Copy the data. Keep every character as given.

(Stored items)
-*-*-
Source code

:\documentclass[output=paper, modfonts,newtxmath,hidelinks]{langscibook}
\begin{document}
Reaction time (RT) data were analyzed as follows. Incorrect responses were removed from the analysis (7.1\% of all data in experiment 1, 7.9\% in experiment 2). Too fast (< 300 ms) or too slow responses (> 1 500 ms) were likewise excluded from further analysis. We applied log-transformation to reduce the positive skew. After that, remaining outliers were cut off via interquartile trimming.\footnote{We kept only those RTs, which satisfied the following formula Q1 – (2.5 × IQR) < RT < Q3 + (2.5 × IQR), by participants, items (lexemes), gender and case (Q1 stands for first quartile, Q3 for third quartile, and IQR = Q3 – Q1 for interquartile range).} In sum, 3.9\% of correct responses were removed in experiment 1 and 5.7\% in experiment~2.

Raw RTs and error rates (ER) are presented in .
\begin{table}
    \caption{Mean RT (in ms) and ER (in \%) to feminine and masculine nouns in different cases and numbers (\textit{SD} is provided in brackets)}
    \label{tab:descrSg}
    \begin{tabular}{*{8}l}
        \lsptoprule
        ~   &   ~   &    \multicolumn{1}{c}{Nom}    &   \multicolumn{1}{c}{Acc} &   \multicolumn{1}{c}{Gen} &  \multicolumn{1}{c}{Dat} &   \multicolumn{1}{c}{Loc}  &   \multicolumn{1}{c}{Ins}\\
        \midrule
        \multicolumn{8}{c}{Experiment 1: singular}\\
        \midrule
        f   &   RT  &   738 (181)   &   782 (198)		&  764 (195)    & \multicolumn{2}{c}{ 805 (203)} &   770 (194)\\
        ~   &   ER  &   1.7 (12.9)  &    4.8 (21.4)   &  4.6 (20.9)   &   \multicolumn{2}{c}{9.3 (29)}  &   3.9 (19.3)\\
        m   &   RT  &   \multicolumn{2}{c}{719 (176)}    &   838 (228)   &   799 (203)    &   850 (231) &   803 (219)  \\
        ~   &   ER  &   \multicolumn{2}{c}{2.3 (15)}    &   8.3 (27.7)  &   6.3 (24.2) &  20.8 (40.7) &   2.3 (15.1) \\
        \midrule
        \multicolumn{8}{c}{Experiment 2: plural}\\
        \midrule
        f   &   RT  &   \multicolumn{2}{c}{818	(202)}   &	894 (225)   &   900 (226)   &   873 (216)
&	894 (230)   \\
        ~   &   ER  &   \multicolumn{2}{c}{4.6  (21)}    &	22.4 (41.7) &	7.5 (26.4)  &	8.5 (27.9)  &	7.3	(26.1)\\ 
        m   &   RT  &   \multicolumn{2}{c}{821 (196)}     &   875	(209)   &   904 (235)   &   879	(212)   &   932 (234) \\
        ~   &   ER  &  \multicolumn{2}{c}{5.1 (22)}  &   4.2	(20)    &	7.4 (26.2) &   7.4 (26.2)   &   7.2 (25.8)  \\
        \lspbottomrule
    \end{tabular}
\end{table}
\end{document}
-*-*-
• **RESULT**
Source code

:\documentclass[output=paper, modfonts,newtxmath,hidelinks]{langscibook}
\begin{document}
Reaction time (RT) data were analyzed as follows. Incorrect responses were removed from the analysis (7.1\% of all data in experiment 1, 7.9\% in experiment 2). Too fast (< 300 ms) or too slow responses (> 1 500 ms) were likewise excluded from further analysis. We applied log-transformation to reduce the positive skew. After that, remaining outliers were cut off via interquartile trimming.\footnote{We kept only those RTs, which satisfied the following formula Q1 – (2.5 × IQR) < RT < Q3 + (2.5 × IQR), by participants, items (lexemes), gender and case (Q1 stands for first quartile, Q3 for third quartile, and IQR = Q3 – Q1 for interquartile range).} In sum, 3.9\% of correct responses were removed in experiment 1 and 5.7\% in experiment~2.

Raw RTs and error rates (ER) are presented in .
\begin{table}
    \caption{Mean RT (in ms) and ER (in \%) to feminine and masculine nouns in different cases and numbers (\textit{SD} is provided in brackets)}
    \label{tab:descrSg}
    \begin{tabular}{*{8}l}
        \lsptoprule
        ~   &   ~   &    \multicolumn{1}{c}{Nom}    &   \multicolumn{1}{c}{Acc} &   \multicolumn{1}{c}{Gen} &  \multicolumn{1}{c}{Dat} &   \multicolumn{1}{c}{Loc}  &   \multicolumn{1}{c}{Ins}\\
        \midrule
        \multicolumn{8}{c}{Experiment 1: singular}\\
        \midrule
        f   &   RT  &   738 (181)   &   782 (198)		&  764 (195)    & \multicolumn{2}{c}{ 805 (203)} &   770 (194)\\
        ~   &   ER  &   1.7 (12.9)  &    4.8 (21.4)   &  4.6 (20.9)   &   \multicolumn{2}{c}{9.3 (29)}  &   3.9 (19.3)\\
        m   &   RT  &   \multicolumn{2}{c}{719 (176)}    &   838 (228)   &   799 (203)    &   850 (231) &   803 (219)  \\
        ~   &   ER  &   \multicolumn{2}{c}{2.3 (15)}    &   8.3 (27.7)  &   6.3 (24.2) &  20.8 (40.7) &   2.3 (15.1) \\
        \midrule
        \multicolumn{8}{c}{Experiment 2: plural}\\
        \midrule
        f   &   RT  &   \multicolumn{2}{c}{818	(202)}   &	894 (225)   &   900 (226)   &   873 (216)
&	894 (230)   \\
        ~   &   ER  &   \multicolumn{2}{c}{4.6  (21)}    &	22.4 (41.7) &	7.5 (26.4)  &	8.5 (27.9)  &	7.3	(26.1)\\ 
        m   &   RT  &   \multicolumn{2}{c}{821 (196)}     &   875	(209)   &   904 (235)   &   879	(212)   &   932 (234) \\
        ~   &   ER  &  \multicolumn{2}{c}{5.1 (22)}  &   4.2	(20)    &	7.4 (26.2) &   7.4 (26.2)   &   7.2 (25.8)  \\
        \lspbottomrule
    \end{tabular}
\end{table}
\end{document}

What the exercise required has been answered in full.